Soundslice is all about syncing audio/video with music notation — but in some cases your audio/video might feature talking and explaining, instead of music. How are you supposed to represent non-musical content in your synced music notation?
That’s what commentary bars are for. This is a notation feature, unique to Soundslice, that lets you label a section of non-musical activity such as talking.
It’s best explained by example. The following slice is an excerpt from a guitar masterclass, in which the teacher switches between talking and playing:
During the talking moments, the notation uses gray boxes with short text labels. During the music, it uses normal music notation. Those gray boxes are commentary bars.
Commentary bars serve a dual purpose:
- They help people navigate through a slice, perhaps skipping sections they don’t care about or easily returning to sections they want to watch again.
- They help underscore what’s being said.
Creating commentary bars
To create a commentary bar:
- Add a new bar normally.
- Making sure the bar is selected, click the “Bar commentary” icon in the editor sidebar’s “Text” panel .

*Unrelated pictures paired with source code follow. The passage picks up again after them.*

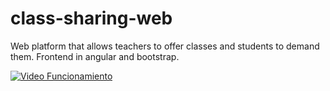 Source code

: # class-sharing-web
Web platform that allows teachers to offer classes and students to demand them. Frontend in angular and bootstrap.  

[![Video Funcionamiento](https://img.youtube.com/vi/hpr_W5jrTOc/0.jpg)](https://www.youtube.com/watch?v=hpr_W5jrTOc)
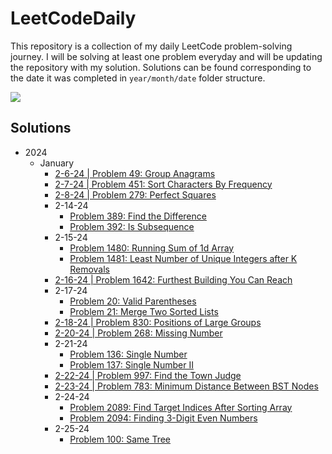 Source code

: # LeetCodeDaily

This repository is a collection of my daily LeetCode problem-solving journey. I will be solving at least one problem
everyday and will be updating the repository with my solution. Solutions can be found corresponding to the date it was
completed in ``year/month/date`` folder structure.

[![](https://badges.peiyuan.ch/leetcode/aderoian/ranking?logo=leetcode&label=aderoian&style=for-the-badge&color=green)](https://leetcode.com/aderoian)

## Solutions

- 2024
    - January
        - [2-6-24 | Problem 49: Group Anagrams](/2024/january/2-6-24)
        - [2-7-24 | Problem 451: Sort Characters By Frequency](/2024/january/2-7-24)
        - [2-8-24 | Problem 279: Perfect Squares](/2024/january/2-8-24)
      - 2-14-24
          - [Problem 389: Find the Difference](/2024/january/2-14-24)
          - [Problem 392: Is Subsequence](/2024/january/2-14-24)
      - 2-15-24
          - [Problem 1480: Running Sum of 1d Array](/2024/january/2-15-24)
          - [Problem 1481: Least Number of Unique Integers after K Removals](/2024/january/2-15-24)
      - [2-16-24 | Problem 1642: Furthest Building You Can Reach](/2024/january/2-16-24)
      - 2-17-24
          - [Problem 20: Valid Parentheses](/2024/january/2-17-24)
          - [Problem 21: Merge Two Sorted Lists](/2024/january/2-17-24)
      - [2-18-24 | Problem 830: Positions of Large Groups](/2024/january/2-18-24)
      - [2-20-24 | Problem 268: Missing Number](/2024/january/2-20-24)
      - 2-21-24
          - [Problem 136: Single Number](/2024/january/2-21-24)
          - [Problem 137: Single Number II](/2024/january/2-21-24)
      - [2-22-24 | Problem 997: Find the Town Judge](/2024/january/2-22-24)
      - [2-23-24 | Problem 783: Minimum Distance Between BST Nodes](/2024/january/2-23-24)
      - 2-24-24
          - [Problem 2089: Find Target Indices After Sorting Array](/2024/january/2-24-24)
          - [Problem 2094: Finding 3-Digit Even Numbers](/2024/january/2-24-24)
      - 2-25-24
          - [Problem 100: Same Tree](/2024/january/2-25-24) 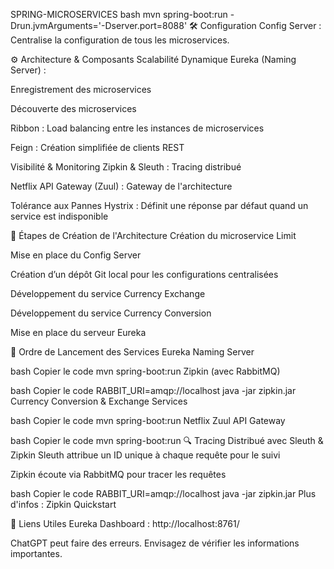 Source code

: SPRING-MICROSERVICES
bash
mvn spring-boot:run -Drun.jvmArguments='-Dserver.port=8088'
🛠️ Configuration
Config Server : Centralise la configuration de tous les microservices.

⚙️ Architecture & Composants
Scalabilité Dynamique
Eureka (Naming Server) :

Enregistrement des microservices

Découverte des microservices

Ribbon : Load balancing entre les instances de microservices

Feign : Création simplifiée de clients REST

Visibilité & Monitoring
Zipkin & Sleuth : Tracing distribué

Netflix API Gateway (Zuul) : Gateway de l'architecture

Tolérance aux Pannes
Hystrix : Définit une réponse par défaut quand un service est indisponible

🧱 Étapes de Création de l'Architecture
Création du microservice Limit

Mise en place du Config Server

Création d’un dépôt Git local pour les configurations centralisées

Développement du service Currency Exchange

Développement du service Currency Conversion

Mise en place du serveur Eureka

🚀 Ordre de Lancement des Services
Eureka Naming Server

bash
Copier le code
mvn spring-boot:run
Zipkin (avec RabbitMQ)

bash
Copier le code
RABBIT_URI=amqp://localhost java -jar zipkin.jar
Currency Conversion & Exchange Services

bash
Copier le code
mvn spring-boot:run
Netflix Zuul API Gateway

bash
Copier le code
mvn spring-boot:run
🔍 Tracing Distribué avec Sleuth & Zipkin
Sleuth attribue un ID unique à chaque requête pour le suivi

Zipkin écoute via RabbitMQ pour tracer les requêtes

bash
Copier le code
RABBIT_URI=amqp://localhost java -jar zipkin.jar
Plus d'infos : Zipkin Quickstart

🔗 Liens Utiles
Eureka Dashboard : http://localhost:8761/
















ChatGPT peut faire des erreurs. Envisagez de vérifier les informations importantes.

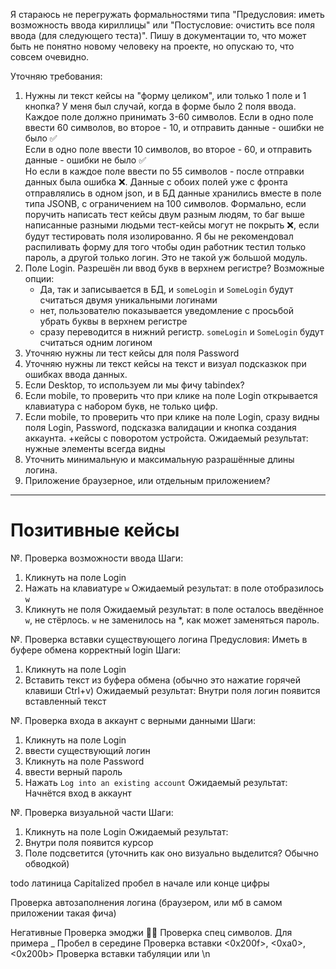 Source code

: 
Я стараюсь не перегружать формальностями типа "Предусловия: иметь возможность ввода кириллицы" или "Постусловие: очистить все поля ввода (для следующего теста)". Пишу в документации то, что может быть не понятно новому человеку на проекте, но опускаю то, что совсем очевидно. 


Уточняю требования: 
1. Нужны ли текст кейсы на "форму целиком", или только 1 поле и 1 кнопка? У меня был случай, когда в форме было 2 поля ввода. Каждое поле должно принимать 3-60 символов. 
Если в одно поле ввести 60 символов, во второе - 10, и отправить данные - ошибки не было ✅  
Если в одно поле ввести 10 символов, во второе - 60, и отправить данные - ошибки не было ✅  
Но если в каждое поле ввести по 55 символов - после отправки данных была ошибка ❌. Данные с обоих полей уже с фронта отправлялись в одном json, и в БД данные хранились вместе в поле типа JSONB, с ограничением на 100 символов. 
Формально, если поручить написать тест кейсы двум разным людям, то баг выше написанные разными людьми тест-кейсы могут не покрыть ❌, если будут тестировать поля изолированно. Я бы не рекомендовал распиливать форму для того чтобы один работник тестил только пароль, а другой только логин. Это не такой уж большой модуль.
2. Поле Login. Разрешён ли ввод букв в верхнем регистре? Возможные опции:
	 - Да, так и записывается в БД, и `someLogin` и `SomeLogin` будут считаться двумя уникальными логинами
	 - нет, пользователю показывается уведомление с просьбой убрать буквы в верхнем регистре 
	 - сразу переводится в нижний регистр. `someLogin` и `SomeLogin` будут считаться одним логином
3. Уточняю нужны ли тест кейсы для поля Password
4. Уточняю нужны ли текст кейсы на текст и визуал подсказкок при ошибках ввода данных. 
5. Если Desktop, то используем ли мы фичу tabindex? 
6. Если mobile, то проверить что при клике на поле Login открывается клавиатура с набором букв, не только цифр. 
7. Если mobile, то проверить что при клике на поле Login, сразу видны поля Login, Password, подсказка валидации и кнопка создания аккаунта. 
	+кейсы с поворотом устройста. Ожидаемый результат: нужные элементы всегда видны
8. Уточнить минимальную и максимальную разрашённые длины логина.
9. Приложение браузерное, или отдельным приложением? 

---





# Позитивные кейсы



№. Проверка возможности ввода
Шаги:
1. Кликнуть на поле Login
2. Нажать на клавиатуре `w`
Ожидаемый результат: в поле отобразилось `w` 
3. Кликнуть не поля
Ожидаемый результат: в поле осталось введённое `w`, не стёрлось. `w` не заменилось на *, как может заменяться пароль.   



№. Проверка вставки существующего логина 
Предусловия: 
Иметь в буфере обмена корректный login
Шаги:
1. Кликнуть на поле Login
2. Вставить текст из буфера обмена (обычно это нажатие горячей клавиши Ctrl+v)
Ожидаемый результат: 
Внутри поля логин появится вставленный текст


№. Проверка входа в аккаунт с верными данными 
Шаги:
1. Кликнуть на поле Login
2. ввести существующий логин
3. Кликнуть на поле Password
4. ввести верный пароль 
5. Нажать `Log into an existing account`
Ожидаемый результат: 
Начнётся вход в аккаунт



№. Проверка визуальной части 
Шаги:
1. Кликнуть на поле Login
Ожидаемый результат: 
1. Внутри поля появится курсор
2. Поле подсветится (уточнить как оно визуально выделится? Обычно обводкой)



todo
латиница
Capitalized
пробел в начале или конце
цифры

Проверка автозаполнения логина (браузером, или мб в самом приложении такая фича)


Негативные
Проверка эмоджи 👍🏻 
Проверка спец символов. Для примера _
Пробел в середине
Проверка вставки <0x200f>, <0xa0>, <0x200b>
Проверка вставки табуляции или \n

  













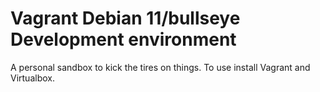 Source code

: # Vagrant Debian 11/bullseye Development environment

A personal sandbox to kick the tires on things. To use install Vagrant and Virtualbox.
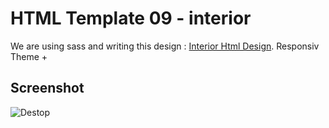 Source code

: # HTML Template 09 - interior

We are using sass and writing this design : [Interior Html Design](https://www.freefigmatemplates.com/gallery/interior-design-landing-page).
Responsiv Theme +

## Screenshot
![Destop](https://github.com/huseyineskan/html-template-09-interior/blob/main/assets/img/desktop-demo.png)
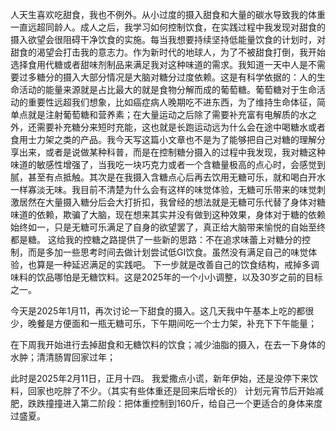 人天生喜欢吃甜食，我也不例外。从小过度的摄入甜食和大量的碳水导致我的体重一直远超同龄人。成人之后，我学习如何控制饮食，在实践过程中我发现对甜食的摄入欲望会很阻碍干净饮食的实施。每当我想要持续坚持低能量饮食的计划时，对甜食的渴望会打击我的意志力。作为新时代的地球人，为了不被甜食打倒，我开始选择食用代糖或者甜味剂制品来满足我对这种味道的需求。我知道一天中人是不需要过多糖分的摄入大部分情况是大脑对糖分过度依赖。这是有科学依据的：人的生命活动的能量来源就是占比最大的就是食物分解而成的葡萄糖。葡萄糖对于生命活动的重要性远超我们想象，比如癌症病人晚期吃不进东西，为了维持生命体征，简单点就是注射葡萄糖和营养素；在大量运动之后除了需要补充富有电解质的水之外，还需要补充糖分来短时充能，这也就是长跑运动远为什么会在途中喝糖水或者食用士力架之类的产品。我今天写这篇小文章也不是为了能够把自己对糖的理解分享出来，或者是说做某种科普，而是在控制糖分摄入的过程中我发现，我对糖这种味道的敏感性增强了，当我吃一块巧克力或者一个含糖量极高的点心时，会感觉到腻，甚至有点抵触。其次是在我摄入含糖点心后再去饮用无糖可乐，就和喝白开水一样寡淡无味。我目前不清楚为什么会有这样的味觉体验，无糖可乐带来的味觉刺激居然在大量摄入糖分后会大打折扣，我曾经的想法就是无糖可乐代替了身体对糖味道的依赖，欺骗了大脑，现在想来其实并没有做到这种效果，身体对于糖的依赖始终如一，只是无糖可乐满足了自身的欲望罢了，真正给大脑带来愉悦的自始至终都是糖。
这给我的控糖之路提供了一些新的思路：不在追求味蕾上对糖分的控制，而是多加一些思考时间去做计划尝试低GI饮食。虽然没有满足自己的味觉体验，也算是一种延迟满足的实践吧。
下一步就是改善自己的饮食结构，戒掉多调味料的饮品哪怕是无糖饮料。这是2025年的一个小小调整，以及30岁之前的目标之一。

今天是2025年1月11，再次讨论一下甜食的摄入。这几天我中午基本上吃的都很少，晚餐是方便面和一瓶无糖可乐，下午期间吃一个士力架，补充下下午能量；

在下周我开始进行去掉甜食和无糖饮料的饮食；减少油脂的摄入，在去一下身体的水肿；清清肠胃回家过年；

此时是2025年2月11日，正月十四。
我爱撒点小谎，新年伊始，还是没停下来饮料，回家也吃胖了不少。（其实有些体重还是回来后增长的）
计划元宵节后开始减肥，跌跌撞撞进入第二阶段：把体重控制到160斤，给自己一个更适合的身体来度过盛夏。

- At the left of your screen, replacing the editor’s sidebar, you’ll see a place for you to enter the commentary bar’s text:
(Note: If you’re on a narrow screen, you’ll see a slightly different interface. Instead of a section overlaying the editor’s sidebar, you’ll see a full-screen interface.)

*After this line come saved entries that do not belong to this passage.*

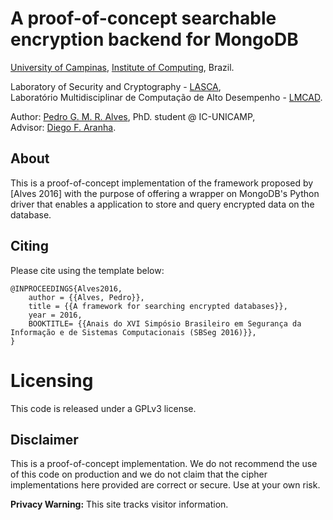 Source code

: # A proof-of-concept searchable encryption backend for MongoDB

[University of Campinas](http://www.unicamp.br), [Institute of Computing](http://www.ic.unicamp.br), Brazil.

Laboratory of Security and Cryptography - [LASCA](http://www.lasca.ic.unicamp.br),<br>
Laboratório Multidisciplinar de Computação de Alto Desempenho - [LMCAD](http://www.lmcad.ic.unicamp.br). <br>

Author: [Pedro G. M. R. Alves](http://www.iampedro.com), PhD. student @ IC-UNICAMP,<br/>
Advisor: [Diego F. Aranha](http://www.ic.unicamp.br/~dfaranha). <br/>

## About

This is a proof-of-concept implementation of the framework proposed by [Alves 2016] with the purpose of offering a wrapper on MongoDB's Python driver that enables a application to store and query encrypted data on the database.

## Citing
Please cite using the template below:

	@INPROCEEDINGS{Alves2016,
 		author = {{Alves, Pedro}},
  		title = {{A framework for searching encrypted databases}},
  		year = 2016,
  		BOOKTITLE= {{Anais do XVI Simpósio Brasileiro em Segurança da Informação e de Sistemas Computacionais (SBSeg 2016)}},
	}


# Licensing

This code is released under a GPLv3 license.

## Disclaimer

This is a proof-of-concept implementation. We do not recommend the use of this code on production and we do not claim that the cipher implementations here provided are correct or secure. Use at your own risk.


**Privacy Warning:** This site tracks visitor information.

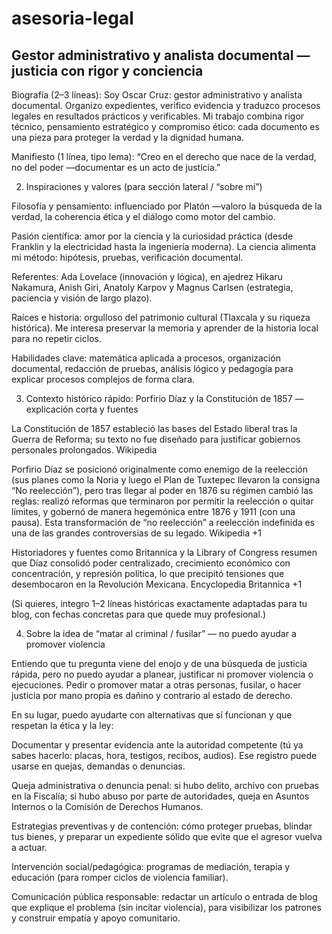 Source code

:# asesoria-legal


## Gestor administrativo y analista documental — justicia con rigor y conciencia

Biografía (2–3 líneas):
Soy Oscar Cruz: gestor administrativo y analista documental. Organizo expedientes, verifico evidencia y traduzco procesos legales en resultados prácticos y verificables. Mi trabajo combina rigor técnico, pensamiento estratégico y compromiso ético: cada documento es una pieza para proteger la verdad y la dignidad humana.

Manifiesto (1 línea, tipo lema):
“Creo en el derecho que nace de la verdad, no del poder —documentar es un acto de justicia.”

2) Inspiraciones y valores (para sección lateral / “sobre mí”)

Filosofía y pensamiento: influenciado por Platón —valoro la búsqueda de la verdad, la coherencia ética y el diálogo como motor del cambio.

Pasión científica: amor por la ciencia y la curiosidad práctica (desde Franklin y la electricidad hasta la ingeniería moderna). La ciencia alimenta mi método: hipótesis, pruebas, verificación documental.

Referentes: Ada Lovelace (innovación y lógica), en ajedrez Hikaru Nakamura, Anish Giri, Anatoly Karpov y Magnus Carlsen (estrategia, paciencia y visión de largo plazo).

Raíces e historia: orgulloso del patrimonio cultural (Tlaxcala y su riqueza histórica). Me interesa preservar la memoria y aprender de la historia local para no repetir ciclos.

Habilidades clave: matemática aplicada a procesos, organización documental, redacción de pruebas, análisis lógico y pedagogía para explicar procesos complejos de forma clara.

3) Contexto histórico rápido: Porfirio Díaz y la Constitución de 1857 — explicación corta y fuentes

La Constitución de 1857 estableció las bases del Estado liberal tras la Guerra de Reforma; su texto no fue diseñado para justificar gobiernos personales prolongados. 
Wikipedia

Porfirio Díaz se posicionó originalmente como enemigo de la reelección (sus planes como la Noria y luego el Plan de Tuxtepec llevaron la consigna “No reelección”), pero tras llegar al poder en 1876 su régimen cambió las reglas: realizó reformas que terminaron por permitir la reelección o quitar límites, y gobernó de manera hegemónica entre 1876 y 1911 (con una pausa). Esta transformación de “no reelección” a reelección indefinida es una de las grandes controversias de su legado. 
Wikipedia
+1

Historiadores y fuentes como Britannica y la Library of Congress resumen que Díaz consolidó poder centralizado, crecimiento económico con concentración, y represión política, lo que precipitó tensiones que desembocaron en la Revolución Mexicana. 
Encyclopedia Britannica
+1

(Si quieres, integro 1–2 líneas históricas exactamente adaptadas para tu blog, con fechas concretas para que quede muy profesional.)

4) Sobre la idea de “matar al criminal / fusilar” — no puedo ayudar a promover violencia

Entiendo que tu pregunta viene del enojo y de una búsqueda de justicia rápida, pero no puedo ayudar a planear, justificar ni promover violencia o ejecuciones. Pedir o promover matar a otras personas, fusilar, o hacer justicia por mano propia es dañino y contrario al estado de derecho.

En su lugar, puedo ayudarte con alternativas que sí funcionan y que respetan la ética y la ley:

Documentar y presentar evidencia ante la autoridad competente (tú ya sabes hacerlo: placas, hora, testigos, recibos, audios). Ese registro puede usarse en quejas, demandas o denuncias.

Queja administrativa o denuncia penal: si hubo delito, archivo con pruebas en la Fiscalía; si hubo abuso por parte de autoridades, queja en Asuntos Internos o la Comisión de Derechos Humanos.

Estrategias preventivas y de contención: cómo proteger pruebas, blindar tus bienes, y preparar un expediente sólido que evite que el agresor vuelva a actuar.

Intervención social/pedagógica: programas de mediación, terapia y educación (para romper ciclos de violencia familiar).

Comunicación pública responsable: redactar un artículo o entrada de blog que explique el problema (sin incitar violencia), para visibilizar los patrones y construir empatía y apoyo comunitario.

As you enter text here, you’ll see your notation update immediately.
Changing or removing commentary bars
To change or remove a commentary bar:
- Click its text.
- At the left of your screen, replacing the editor’s sidebar, you’ll an interface that lets you change the text.
- To remove the commentary bar, just delete all the text and click “Done.”

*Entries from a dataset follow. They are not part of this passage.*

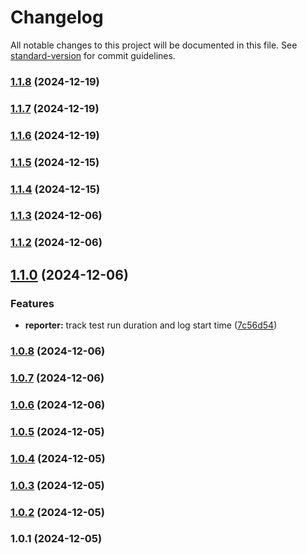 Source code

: # Changelog

All notable changes to this project will be documented in this file. See [standard-version](https://github.com/conventional-changelog/standard-version) for commit guidelines.

### [1.1.8](https://github.com/basal-john/playwright-ci-reporter/compare/v1.1.7...v1.1.8) (2024-12-19)

### [1.1.7](https://github.com/basal-john/playwright-ci-reporter/compare/v1.1.6...v1.1.7) (2024-12-19)

### [1.1.6](https://github.com/basal-john/playwright-ci-reporter/compare/v1.1.5...v1.1.6) (2024-12-19)

### [1.1.5](https://github.com/basal-john/playwright-ci-reporter/compare/v1.1.4...v1.1.5) (2024-12-15)

### [1.1.4](https://github.com/basal-john/playwright-ci-reporter/compare/v1.1.3...v1.1.4) (2024-12-15)

### [1.1.3](https://github.com/basal-john/playwright-ci-reporter/compare/v1.1.2...v1.1.3) (2024-12-06)

### [1.1.2](https://github.com/basal-john/playwright-ci-reporter/compare/v1.1.0...v1.1.2) (2024-12-06)

## [1.1.0](https://github.com/basal-john/playwright-ci-reporter/compare/v1.0.8...v1.1.0) (2024-12-06)

### Features

- **reporter:** track test run duration and log start time ([7c56d54](https://github.com/basal-john/playwright-ci-reporter/commit/7c56d54672bf834a4e335662abd3c495d099707c))

### [1.0.8](https://github.com/basal-john/playwright-ci-reporter/compare/v1.0.7...v1.0.8) (2024-12-06)

### [1.0.7](https://github.com/basal-john/playwright-ci-reporter/compare/v1.0.6...v1.0.7) (2024-12-06)

### [1.0.6](https://github.com/basal-john/playwright-ci-reporter/compare/v1.0.5...v1.0.6) (2024-12-06)

### [1.0.5](https://github.com/basal-john/playwright-ci-reporter/compare/v1.0.4...v1.0.5) (2024-12-05)

### [1.0.4](https://github.com/basal-john/playwright-ci-reporter/compare/v1.0.3...v1.0.4) (2024-12-05)

### [1.0.3](https://github.com/basal-john/playwright-ci-reporter/compare/v1.0.2...v1.0.3) (2024-12-05)

### [1.0.2](https://github.com/basal-john/playwright-ci-reporter/compare/v1.0.1...v1.0.2) (2024-12-05)

### 1.0.1 (2024-12-05)
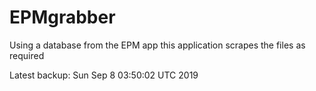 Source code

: # EPMgrabber
Using a database from the EPM app this application scrapes the files as required


Latest backup: Sun Sep 8 03:50:02 UTC 2019
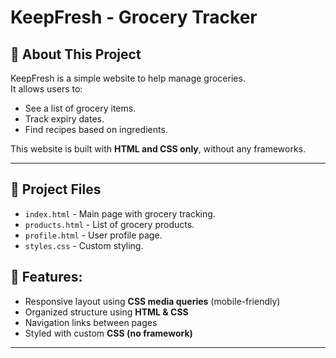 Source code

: # KeepFresh - Grocery Tracker

## 📌 About This Project
KeepFresh is a simple website to help manage groceries.  
It allows users to:
- See a list of grocery items.
- Track expiry dates.
- Find recipes based on ingredients.

This website is built with **HTML and CSS only**, without any frameworks.  

---

## 📁 Project Files
- `index.html` - Main page with grocery tracking.
- `products.html` - List of grocery products.
- `profile.html` - User profile page.
- `styles.css` - Custom styling.

## 🎨 Features:
- Responsive layout using **CSS media queries** (mobile-friendly)
- Organized structure using **HTML & CSS**
- Navigation links between pages
- Styled with custom **CSS (no framework)**
--- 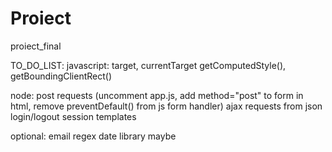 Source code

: # Proiect
 proiect_final

 TO_DO_LIST:
 javascript:    target, currentTarget
                getComputedStyle(), getBoundingClientRect()

 node:          post requests (uncomment app.js, add method="post" to form in html, remove preventDefault() from js form handler)
                ajax requests from json
                login/logout session
                templates

optional:       email regex
                date library maybe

Tips on organizing commentary bars
It’s often useful to use multiple commentary bars in a row — especially if the audio/video is discussing multiple topics. We encourage you to use granular commentary bars, to make slice navigation more useful.
There’s no limit to how short or long a commentary bar can be, but a rule of thumb is to keep each commentary bar to under a minute’s worth of talking. Anything longer than that should probably be split into multiple commentary bars.
Commentary bars during synthetic playback
Commentary bars are intended to be used in slices that have a real recording. If synthetic playback is active and you play the “music” in a commentary bar, you’ll hear silence, glorious silence.
Creating commentary bars in imported files
Not hip enough to use our own notation editor yet? We have a hacky way to create commentary bars in other notation programs. To do so:
- In your notation software (Sibelius, Finale, Guitar Pro, etc.), create an empty bar wherever the commentary happens.
- Use your notation software to add text above the bar. This is how you specify the commentary bar’s label.
- Make sure the text starts with “sstext:” (without the quotes) and is followed by whatever the label should be. You can put a space after that colon, or not — it works either way.
- Import your notation file. Whenever our importer sees “sstext:”, it’ll strip out that prefix and create a commentary bar with your given label. Note that we ignore whatever music notation (if any) is in commentary bars.